腫瘍センター長より

腫瘍センター長 岡崎 篤

わが国では現在、年間70万人が新たにがんと診断され、35万人の方ががんで尊い命を失っております。

いずれも年々増加をしております。一方、日本人の平均寿命に目を向けますと、平成21年では女性が86.4歳,男性は79.6歳でした。

今後、3大死因のがん・心臓病・脳卒中が克服されるなら、女性はさらに7歳伸びて93.4歳に、男性は8歳伸びて87.6歳になると言われております。

人生50年の時代では「いかに生きるか?」であったと思われますが、人生80,90,(100)年の時代に入ると、どこかで死を考えるようになるよう で 「Well Dying( 良い死)」:最後をどのように迎えるか、「幸せな最後」を家族で考えるようになりつつあると言われております。

ところで産業クラスター(集積)という言葉がありますが、当院では医療クラスターのミニチュア版とでも言うべき構想を模索しております。実際には腫瘍センターのもとで、がんの診療を臨床腫瘍科(仮称)に集約し、手術・放射線治療・化学療法、さらに免疫細胞療法をも適切に組み合わせて集学的治療を行おうとするものです。

診療に当たっては、患者さんはがん以外でも様々な疾患を合併している場合が多々ありますので、総合診療科をはじめ、糖尿病を有する患者さん・腎機能の悪い患者さん・心臓の悪い患者さんなどに対しては各専門科の支援を受けられることが必要となります。
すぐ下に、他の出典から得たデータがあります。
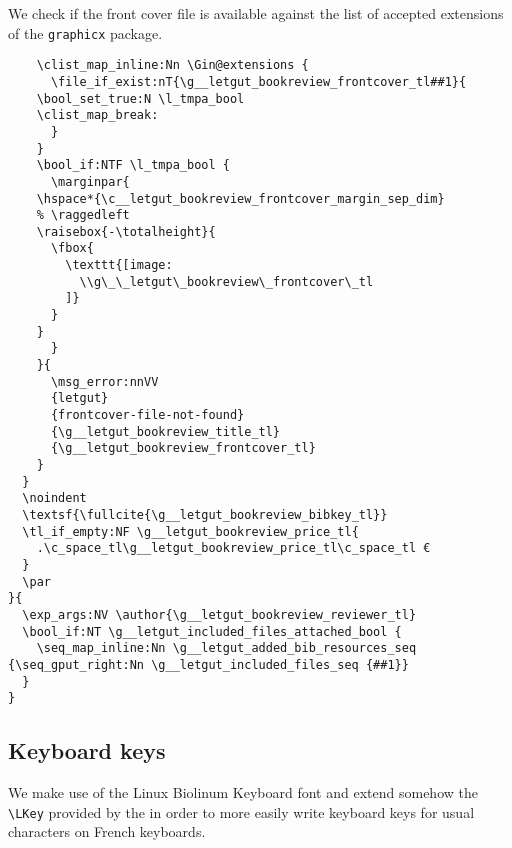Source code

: \documentclass{letgut}
\begin{document}
We check if the front cover file is available against the list of accepted
extensions of the \lstinline+graphicx+ package.

\begin{lstlisting}
    \clist_map_inline:Nn \Gin@extensions {
      \file_if_exist:nT{\g__letgut_bookreview_frontcover_tl##1}{
	\bool_set_true:N \l_tmpa_bool
	\clist_map_break:
      }
    }
    \bool_if:NTF \l_tmpa_bool {
      \marginpar{
	\hspace*{\c__letgut_bookreview_frontcover_margin_sep_dim}
	% \raggedleft
	\raisebox{-\totalheight}{
	  \fbox{
	    \texttt{[image: 
	      \\g\_\_letgut\_bookreview\_frontcover\_tl
	    ]}
	  }
	}
      }
    }{
      \msg_error:nnVV
      {letgut}
      {frontcover-file-not-found}
      {\g__letgut_bookreview_title_tl}
      {\g__letgut_bookreview_frontcover_tl}
    }
  }
  \noindent
  \textsf{\fullcite{\g__letgut_bookreview_bibkey_tl}}
  \tl_if_empty:NF \g__letgut_bookreview_price_tl{
    .\c_space_tl\g__letgut_bookreview_price_tl\c_space_tl €
  }
  \par
}{
  \exp_args:NV \author{\g__letgut_bookreview_reviewer_tl}
  \bool_if:NT \g__letgut_included_files_attached_bool {
    \seq_map_inline:Nn \g__letgut_added_bib_resources_seq {\seq_gput_right:Nn \g__letgut_included_files_seq {##1}}
  }
}
\end{lstlisting}

\subsection{Keyboard keys}
\label{ImplementationKeyboardkeys-qa0h55h0jlj0}
We make use of the Linux Biolinum Keyboard font and extend somehow the \lstinline+\LKey+
provided by the  in order to more easily write keyboard keys
for usual characters on French keyboards.
\end{document}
最近ではがんのリハビリも注目されてきました。また、再発や進行したがん患者さんでは緩和ケアが重要となります。当院では在宅・訪問看護も実施しておりますので、入院-退院-在宅を通して、患者さんとご家族に満足して頂けるようにと一貫した診療を目指しております。

一方で、頼るところ(本来の主治医)を失った“がん難民”と呼ばれる患者さんに対しては、“がん何でも相談” の窓口(無料)を開設しております。患者さん毎に治療方針と目標を策定し、ご支援できたらと考えております。 どうぞご利用下さい。